# backing tracks for soloing



## jetavana (Feb 2, 2010)

HEy any one know of any cds that have tracks of music you can free jam with?Not song you hear on the radio and such but made up song you can add you own stuff to, or solo to or whatever. I don't know what you would call it, but I know there are cds out there somewhere, just dont know where to ge them. any one ever herd of this?


----------



## kat_ (Jan 11, 2007)

Are you thinking of something for jamming over like Guitar Center - Guitar Center's King of the Blues 2010 ?

Or are you looking for samples that you can put together in a program like Garageband to create new songs? If that's the case search for samples.


----------



## Hamstrung (Sep 21, 2007)

Here's an online site that has a generator that plays a number of styles in various keys. They just keep looping so you can noodle your brains out!

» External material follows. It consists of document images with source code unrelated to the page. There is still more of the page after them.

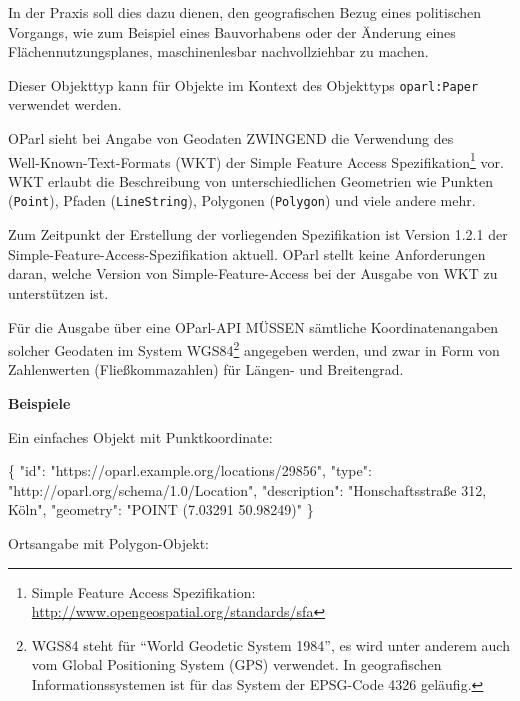 \documentclass[,a4paper]{article}
\newenvironment{Shaded}{}{}
\newcommand{\DataTypeTok}[1]{\textcolor[rgb]{0.56,0.13,0.00}{{#1}}}
\newcommand{\StringTok}[1]{\textcolor[rgb]{0.25,0.44,0.63}{{#1}}}
\newcommand{\FunctionTok}[1]{\textcolor[rgb]{0.02,0.16,0.49}{{#1}}}
\begin{document}
In der Praxis soll dies dazu dienen, den geografischen Bezug eines
politischen Vorgangs, wie zum Beispiel eines Bauvorhabens oder der
Änderung eines Flächennutzungsplanes, maschinenlesbar nachvollziehbar zu
machen.

Dieser Objekttyp kann für Objekte im Kontext des Objekttyps
\texttt{oparl:Paper} verwendet werden.

OParl sieht bei Angabe von Geodaten ZWINGEND die Verwendung
des\\Well-Known-Text-Formats (WKT) der Simple Feature Access
Spezifikation\footnote{Simple Feature Access Spezifikation:
  \url{http://www.opengeospatial.org/standards/sfa}} vor. WKT erlaubt
die Beschreibung von unterschiedlichen Geometrien wie Punkten
(\texttt{Point}), Pfaden (\texttt{LineString}), Polygonen
(\texttt{Polygon}) und viele andere mehr.

Zum Zeitpunkt der Erstellung der vorliegenden Spezifikation ist Version
1.2.1 der Simple-Feature-Access-Spezifikation aktuell. OParl stellt
keine Anforderungen daran, welche Version von Simple-Feature-Access bei
der Ausgabe von WKT zu unterstützen ist.

Für die Ausgabe über eine OParl-API MÜSSEN sämtliche Koordinatenangaben
solcher Geodaten im System WGS84\footnote{WGS84 steht für ``World
  Geodetic System 1984'', es wird unter anderem auch vom Global
  Positioning System (GPS) verwendet. In geografischen
  Informationssystemen ist für das System der EPSG-Code 4326 geläufig.}
angegeben werden, und zwar in Form von Zahlenwerten (Fließkommazahlen)
für Längen- und Breitengrad.

\textbf{Beispiele}

Ein einfaches Objekt mit Punktkoordinate:

\begin{Shaded}
\begin{Highlighting}[]
\FunctionTok{\{}
    \DataTypeTok{"id"}\FunctionTok{:} \StringTok{"https://oparl.example.org/locations/29856"}\FunctionTok{,}
    \DataTypeTok{"type"}\FunctionTok{:} \StringTok{"http://oparl.org/schema/1.0/Location"}\FunctionTok{,}
    \DataTypeTok{"description"}\FunctionTok{:} \StringTok{"Honschaftsstraße 312, Köln"}\FunctionTok{,}
    \DataTypeTok{"geometry"}\FunctionTok{:} \StringTok{"POINT (7.03291 50.98249)"}
\FunctionTok{\}}
\end{Highlighting}
\end{Shaded}

Ortsangabe mit Polygon-Objekt:
\end{document}
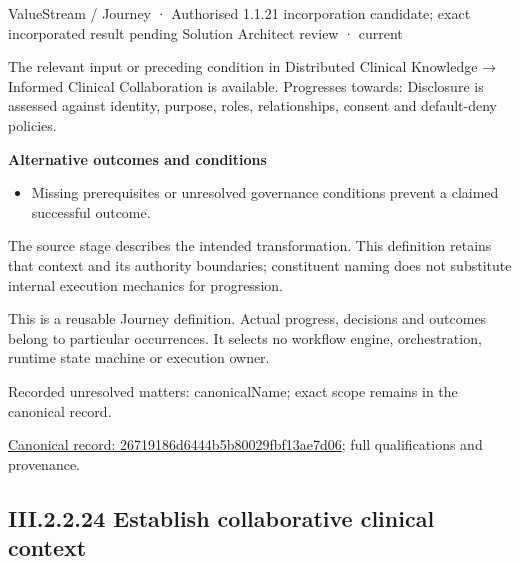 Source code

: \label{element:26719186d6444b5b80029fbf13ae7d06}
{\small ValueStream / Journey · Authorised 1.1.21 incorporation candidate; exact incorporated result pending Solution Architect review · current}\par

The relevant input or preceding condition in Distributed Clinical Knowledge → Informed Clinical Collaboration is available. Progresses towards: Disclosure is assessed against identity, purpose, roles, relationships, consent and default-deny policies.



\par\medskip\textbf{Alternative outcomes and conditions}\par


\begin{itemize}


\item Missing prerequisites or unresolved governance conditions prevent a claimed successful outcome.

\end{itemize}


The source stage describes the intended transformation. This definition retains that context and its authority boundaries; constituent naming does not substitute internal execution mechanics for progression.



This is a reusable Journey definition. Actual progress, decisions and outcomes belong to particular occurrences. It selects no workflow engine, orchestration, runtime state machine or execution owner.


{\small Recorded unresolved matters: canonicalName; exact scope remains in the canonical record.}\par
{\footnotesize \href{../../../../continuum/strategy/value-stream/26719186d6444b5b80029fbf13ae7d06.md}{Canonical record: 26719186d6444b5b80029fbf13ae7d06}; full qualifications and provenance.}\par
\subsection*{III.2.2.24 Establish collaborative clinical context}
\label{navigation:III.2.2.24}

JamCenter.com | Guitar Jam Tracks


----------



## Jocko (May 17, 2010)

Get a free download of Audacity then you can make up your own backing tracks. Start with a click track then add a rhythm track and thats you. You can leave result on your computer, send it to mp3 player or burn it to cd. The choice is yours.


----------



## ne1roc (Mar 4, 2006)

They are called Jam Tracks.,You can download a bunch here,

FREE Guitar Backing Tracks - Browse Downloads


----------



## jetavana (Feb 2, 2010)

thanks guys, you were all very helpfull.


----------